Vivianite (Fe₃(PO₄)₂·8H₂O): a hydrated iron phosphate, often blue-green in colour, typically associated with environments rich in decaying organic matter, such as peat bogs or lake sediments on Earth.

Greigite (Fe₃S₄): an iron sulphide mineral, sometimes produced by microbial activity, including bacteria that use sulphur in their metabolism.

Both vivianite and greigite can form through purely chemical (abiotic) processes, such as heating, acidic conditions, or reactions with dissolved organic molecules. However, the Bright Angel rocks show no evidence of exposure to high heat or strong acids. This raises the possibility that organic molecules within the rock could have driven their formation under milder conditions, a process consistent with microbial metabolisms.

Joel Hurowitz, lead author of the study and a scientist at Stony Brook University, explained:

“The combination of chemical compounds we found in the Bright Angel formation could have been a rich source of energy for microbial metabolisms … But just because we saw all these compelling chemical signatures in the data didn’t mean we had a potential biosignature. We needed to analyse what that data could mean.”

Importantly, SHERLOC detected an organic Raman signal, a carbon “G-band” at around 1,600 cm⁻¹, strongest in the Apollo Temple target, weaker in Cheyava Falls, and absent in other nearby samples. This variation suggests that organics are unevenly distributed in the Bright Angel rocks and may be associated with the reaction fronts.

Another intriguing aspect is the relative youth of these rocks. Scientists previously thought that if Mars ever hosted life, evidence would be confined to its oldest rocks, dating back over 3.5 billion years. However, the Bright Angel mudstones are considerably younger, meaning Mars may have been habitable more recently — or for longer periods — than once believed. This raises the possibility that older formations may also contain biosignatures that have so far proven more difficult to detect.
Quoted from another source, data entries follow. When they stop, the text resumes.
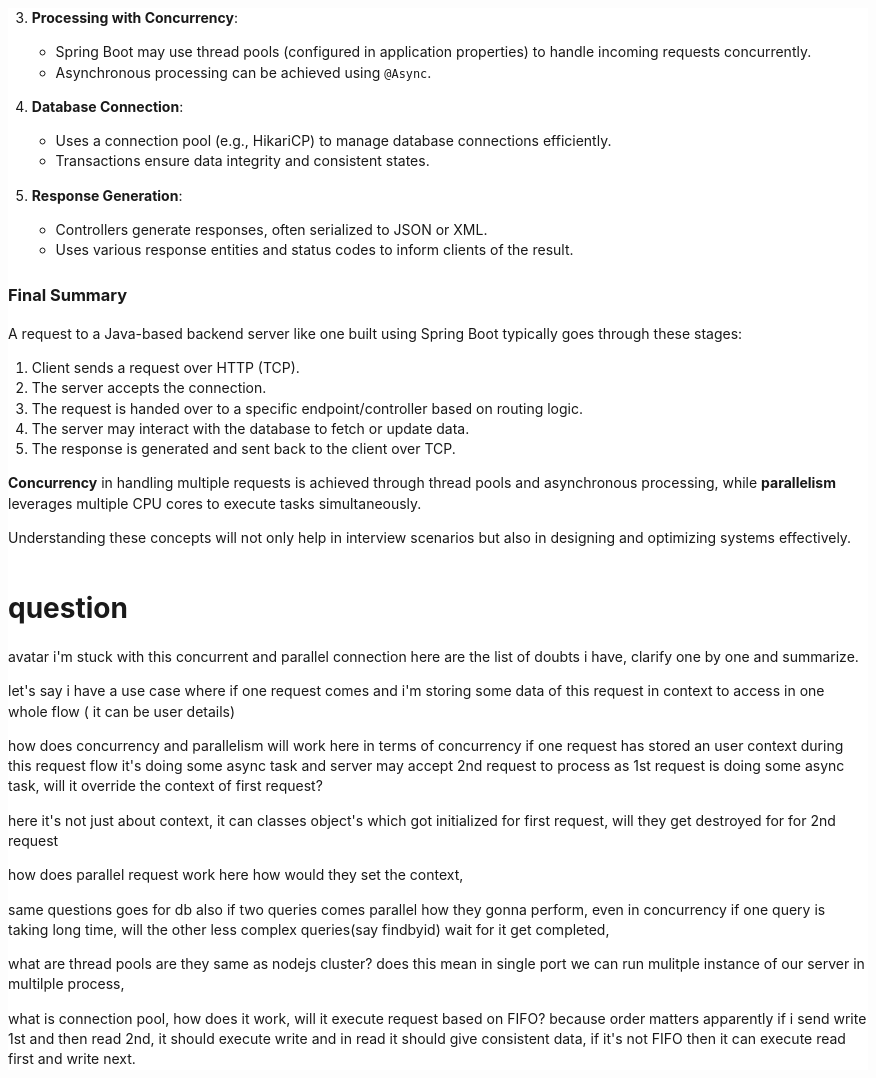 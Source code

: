3. **Processing with Concurrency**:
   - Spring Boot may use thread pools (configured in application properties) to handle incoming requests concurrently.
   - Asynchronous processing can be achieved using `@Async`.

4. **Database Connection**:
   - Uses a connection pool (e.g., HikariCP) to manage database connections efficiently.
   - Transactions ensure data integrity and consistent states.

5. **Response Generation**:
   - Controllers generate responses, often serialized to JSON or XML.
   - Uses various response entities and status codes to inform clients of the result.

### **Final Summary**

A request to a Java-based backend server like one built using Spring Boot typically goes through these stages:
1. Client sends a request over HTTP (TCP).
2. The server accepts the connection.
3. The request is handed over to a specific endpoint/controller based on routing logic.
4. The server may interact with the database to fetch or update data.
5. The response is generated and sent back to the client over TCP.

**Concurrency** in handling multiple requests is achieved through thread pools and asynchronous processing, while **parallelism** leverages multiple CPU cores to execute tasks simultaneously.

Understanding these concepts will not only help in interview scenarios but also in designing and optimizing systems effectively.

# question
avatar
i'm stuck with this concurrent and parallel connection here are the list of doubts i have, clarify one by one and summarize.

let's say i have a use case where if one request comes and i'm storing some data of this request in context to access in one whole flow ( it can be user details)

how does concurrency and parallelism will work here 
in terms of concurrency if one request has stored an user context during this request flow it's doing some async task and server may accept 2nd request to process as 1st request is doing some async task, will it override the context of first request? 

here it's not just about context, it can classes object's which got initialized for first request, will they get destroyed for for 2nd request

how does parallel request work here how would they set the context,

same questions goes for db also if two queries comes parallel how they gonna perform,
even in concurrency if one query is taking long time, will the other less complex queries(say findbyid) wait for it get completed,

what are thread pools are they same as nodejs cluster? does this mean in single port we can run mulitple instance of our server in multilple process,

what is connection pool, how does it work, will it execute request based on FIFO?
because order matters apparently if i send write 1st and then read 2nd, it should execute write and in read it should give consistent data, if it's not FIFO then it can execute read first and write next.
Katie Stack Morgan, Perseverance’s Deputy Project Scientist at NASA’s Jet Propulsion Laboratory, cautioned:

“Astrobiological claims, particularly those related to the potential discovery of past extraterrestrial life, require extraordinary evidence. Getting such a significant finding as a potential biosignature on Mars into a peer-reviewed publication is a crucial step in the scientific process because it ensures the rigour, validity, and significance of our results. And while abiotic explanations for what we see at Bright Angel are less likely given the paper’s findings, we cannot rule them out.”

To evaluate such discoveries, NASA scientists apply the Confidence of Life Detection (CoLD) Scale, a seven-step framework designed to assess the strength of evidence for extraterrestrial life. The scale begins with the mere detection of a possible signal, progresses through steps such as ruling out contamination and non-biological explanations, and culminates in independent confirmation of a biological origin. By this standard, the Bright Angel discovery currently sits in the middle of the scale: tantalising, but not yet definitive.